As a boy I knew men who had bought only one suit in their lives. They had first put in on for their wedding and were still wearing it on Sundays, frock-tails cloth-covered tin buttons and all, 50 years later.
25 year Suit
However, I do know a man in Bletchley, not yet of retirement age, who bought a suit for his wedding and wore it to “give away” his daughter about 25 years ago later, though I cannot say how much he has worn it between- times.
Mr Thomas’ predecessor, Mr Bell, was aged 76, and his wife a few years younger when he retired. Both were then in remarkably good health despite many years of the sort of shop hours which at one time had to be kept. They attributed this to spending most of their spare time on long walks.
When Mr Bell was preparing to sell his business he went to look at his new home on the other side of Leighton Buzzard. He walked there and back by different routes and did not sit down from leaving Bletchley to getting back again.
He remembered when he bought flannel at 2 –and-five-eighth pence a yard and sold it at 2¾d. He also bought shirts at 9s 11d a dozen and retailed them at 1s 3d each.
In all this time in business he slept no more than six nights away from his shop-cum-home, and those were all separate nights. He never had a day`s holiday nor a day`s help in the shop except from his wife, but neither did he have a day`s illness.
“When we could have enjoyed a holiday we couldn`t afford it, and by the time we could afford it we didn`t particularly want it,” he told me.
I was reminded of that remark fairly recently when another Bletchley couple retired after many years` shop-keeping with very little time off. “Silly people; they could have had plenty of time off, so why swank about not having taken it?” was a comment I heard – and not from a youngster either.

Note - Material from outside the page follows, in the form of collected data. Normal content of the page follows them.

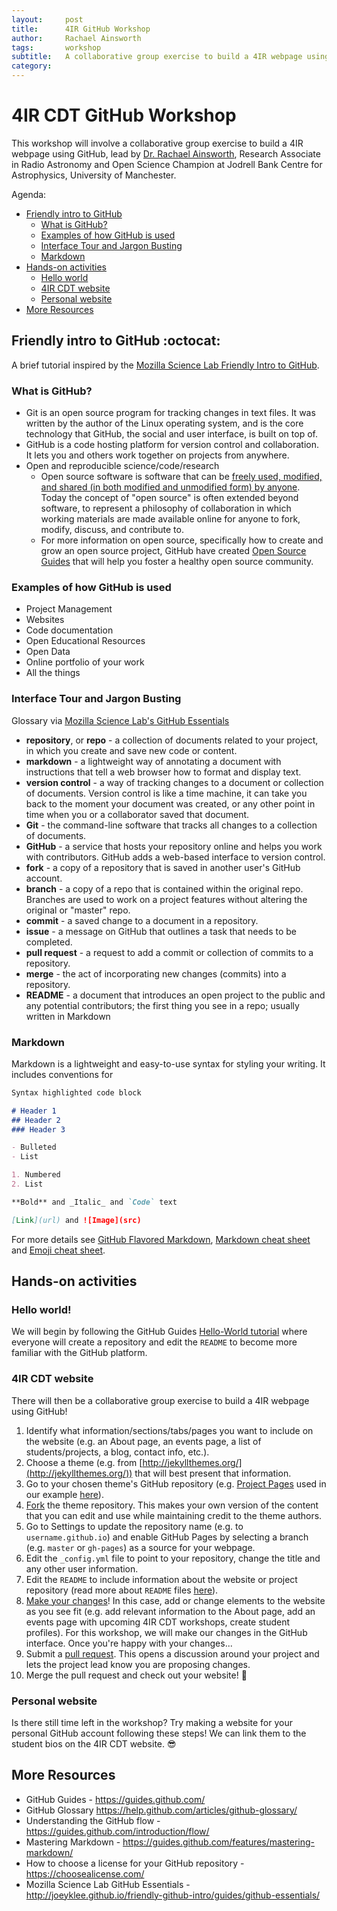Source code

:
 ```yaml
---
layout:     post
title:      4IR GitHub Workshop
author:     Rachael Ainsworth
tags: 		workshop
subtitle:  	A collaborative group exercise to build a 4IR webpage using GitHub
category:  
---
```

<!-- Start Writing Below in Markdown -->

# 4IR CDT GitHub Workshop

This workshop will involve a collaborative group exercise to build a 4IR webpage using GitHub, lead by [Dr. Rachael Ainsworth](https://www.research.manchester.ac.uk/portal/rachael.ainsworth.html), Research Associate in Radio Astronomy and Open Science Champion at Jodrell Bank Centre for Astrophysics, University of Manchester.

Agenda:

- [Friendly intro to GitHub](#friendly-intro-to-github)
  * [What is GitHub?](#what-is-github)
  * [Examples of how GitHub is used](#examples-of-how-github-is-used)
  * [Interface Tour and Jargon Busting](#interface-tour-and-jargon-busting)
  * [Markdown](#markdown)
- [Hands-on activities](#hands-on-activities)
  * [Hello world](#hello-world)
  * [4IR CDT website](#4ir-cdt-website)
  * [Personal website](#personal-website)
- [More Resources](#more-resources)

<!-- toc -->

## Friendly intro to GitHub :octocat:

A brief tutorial inspired by the [Mozilla Science Lab Friendly Intro to GitHub](https://github.com/mozillascience/friendly-github).

### What is GitHub?
* Git is an open source program for tracking changes in text files. It was written by the author of the Linux operating system, and is the core technology that GitHub, the social and user interface, is built on top of.
* GitHub is a code hosting platform for version control and collaboration. It lets you and others work together on projects from anywhere.
* Open and reproducible science/code/research
   * Open source software is software that can be [freely used, modified, and shared (in both modified and unmodified form) by anyone](http://opensource.org/definition). Today the concept of "open source" is often extended beyond software, to represent a philosophy of collaboration in which working materials are made available online for anyone to fork, modify, discuss, and contribute to.
   * For more information on open source, specifically how to create and grow an open source project, GitHub have created [Open Source Guides](https://opensource.guide/) that will help you foster a healthy open source community.

### Examples of how GitHub is used

* Project Management
* Websites
* Code documentation
* Open Educational Resources
* Open Data
* Online portfolio of your work
* All the things

### Interface Tour and Jargon Busting
Glossary via [Mozilla Science Lab's GitHub Essentials](http://joeyklee.github.io/friendly-github-intro/guides/github-essentials/#glossary)

* **repository**, or **repo** - a collection of documents related to your project, in which you create and save new code or content.
* **markdown** - a lightweight way of annotating a document with instructions that tell a web browser how to format and display text.
* **version control** - a way of tracking changes to a document or collection of documents. Version control is like a time machine, it can take you back to the moment your document was created, or any other point in time when you or a collaborator saved that document.
* **Git** - the command-line software that tracks all changes to a collection of documents.
* **GitHub** - a service that hosts your repository online and helps you work with contributors. GitHub adds a web-based interface to version control.
* **fork** - a copy of a repository that is saved in another user's GitHub account.
* **branch** - a copy of a repo that is contained within the original repo. Branches are used to work on a project features without altering the original or "master" repo.
* **commit** - a saved change to a document in a repository.
* **issue** - a message on GitHub that outlines a task that needs to be completed.
* **pull request** - a request to add a commit or collection of commits to a repository.
* **merge** - the act of incorporating new changes (commits) into a repository.
* **README** - a document that introduces an open project to the public and any potential contributors; the first thing you see in a repo; usually written in Markdown


### Markdown

Markdown is a lightweight and easy-to-use syntax for styling your writing. It includes conventions for

```markdown
Syntax highlighted code block

# Header 1
## Header 2
### Header 3

- Bulleted
- List

1. Numbered
2. List

**Bold** and _Italic_ and `Code` text

[Link](url) and ![Image](src)
```

For more details see [GitHub Flavored Markdown](https://guides.github.com/features/mastering-markdown/), [Markdown cheat sheet](https://github.com/adam-p/markdown-here/wiki/Markdown-Cheatsheet) and [Emoji cheat sheet](http://www.webpagefx.com/tools/emoji-cheat-sheet/).


## Hands-on activities

### Hello world!
We will begin by following the GitHub Guides [Hello-World tutorial](https://guides.github.com/activities/hello-world/) where everyone will create a repository and edit the `README` to become more familiar with the GitHub platform.


### 4IR CDT website
There will then be a collaborative group exercise to build a 4IR webpage using GitHub!

1. Identify what information/sections/tabs/pages you want to include on the website (e.g. an About page, an events page, a list of students/projects, a blog, contact info, etc.).
2. Choose a theme (e.g. from [http://jekyllthemes.org/](http://jekyllthemes.org/)) that will best present that information.
3. Go to your chosen theme's GitHub repository (e.g. [Project Pages](https://github.com/projectpages/project-pages) used in our example [here](https://rainsworth.github.io/4IR-GitHub-Workshop/)).
4. [Fork](https://help.github.com/articles/fork-a-repo/) the theme repository. This makes your own version of the content that you can edit and use while maintaining credit to the theme authors.
5. Go to Settings to update the repository name (e.g. to `username.github.io`) and enable GitHub Pages by selecting a branch (e.g. `master` or `gh-pages`) as a source for your webpage.
6. Edit the `_config.yml` file to point to your repository, change the title and any other user information.
7. Edit the `README` to include information about the website or project repository (read more about `README` files [here](https://help.github.com/articles/about-readmes/)).
8. [Make your changes](https://guides.github.com/activities/forking/#making-changes)! In this case, add or change elements to the website as you see fit (e.g. add relevant information to the About page, add an events page with upcoming 4IR CDT workshops, create student profiles). For this workshop, we will make our changes in the GitHub interface. Once you're happy with your changes...
9. Submit a [pull request](https://help.github.com/articles/proposing-changes-to-a-project-with-pull-requests/). This opens a discussion around your project and lets the project lead know you are proposing changes.
10. Merge the pull request and check out your website! :tada:

### Personal website
Is there still time left in the workshop? Try making a website for your personal GitHub account following these steps! We can link them to the student bios on the 4IR CDT website. :sunglasses:


## More Resources

* GitHub Guides - https://guides.github.com/
* GitHub Glossary https://help.github.com/articles/github-glossary/
* Understanding the GitHub flow - https://guides.github.com/introduction/flow/
* Mastering Markdown - https://guides.github.com/features/mastering-markdown/
* How to choose a license for your GitHub repository - https://choosealicense.com/
* Mozilla Science Lab GitHub Essentials - http://joeyklee.github.io/friendly-github-intro/guides/github-essentials/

But could they?
1 felt that for much of their time until it was almost too late to change their ways, they could very well have been in the same position as Mr Bell and others knew of.
No Tick then.
There must be thousands of flourishing businesses up and down the country today which began with a main and his wife noting down every halfpenny spent for shop and home alike.
There was no possibility of running to the bank and the building society or obtaining any other form of tick. Their grandsons, comfortably off both in income and time from the same business, have grumbled about the old man still being round switching unnecessary lights and that sort of thing. They have wished he could get out completely instead of still hanging around. But why should he, when having begun it all from scratch, he finds it the best way of keeping an interest in life itself?
Too many of my friends and acquaintances are departing one way or another, so I was pleased when Mr Thomas, a Welshman, told me he intended to remain in Bletchley.
When retirement age arrives and finds you a place where you have spent less than be thinking half your life you feel a strong pull for your native parts. If you are like me, you know you cannot afford to go. But that is not all.
Old Friends
On visits you have found your birthplace changing almost as much as Bletchley. Just ahead you see the back of a balding, grey-haired man you think you recognise as an old schoolmate. You tap him on the shoulder and ask Howatta Bill? (How art thou Bill?) He turns round and you see you have made a mistake. He is Bill behind but not in front.”
Sorry, ”He says with a hint of-a BBC plum in his mouth “, ”you must be thinking of my father; he died ten years ago.”
Which makes you feel even older and more of a has-been than you do among Bucksmen, Scotsmen, Welshmen, Cockneys, Geordies, Lankies, Yorkies and Yarsiders who are friends of yours and make up the place called Bletchley 150 miles down south.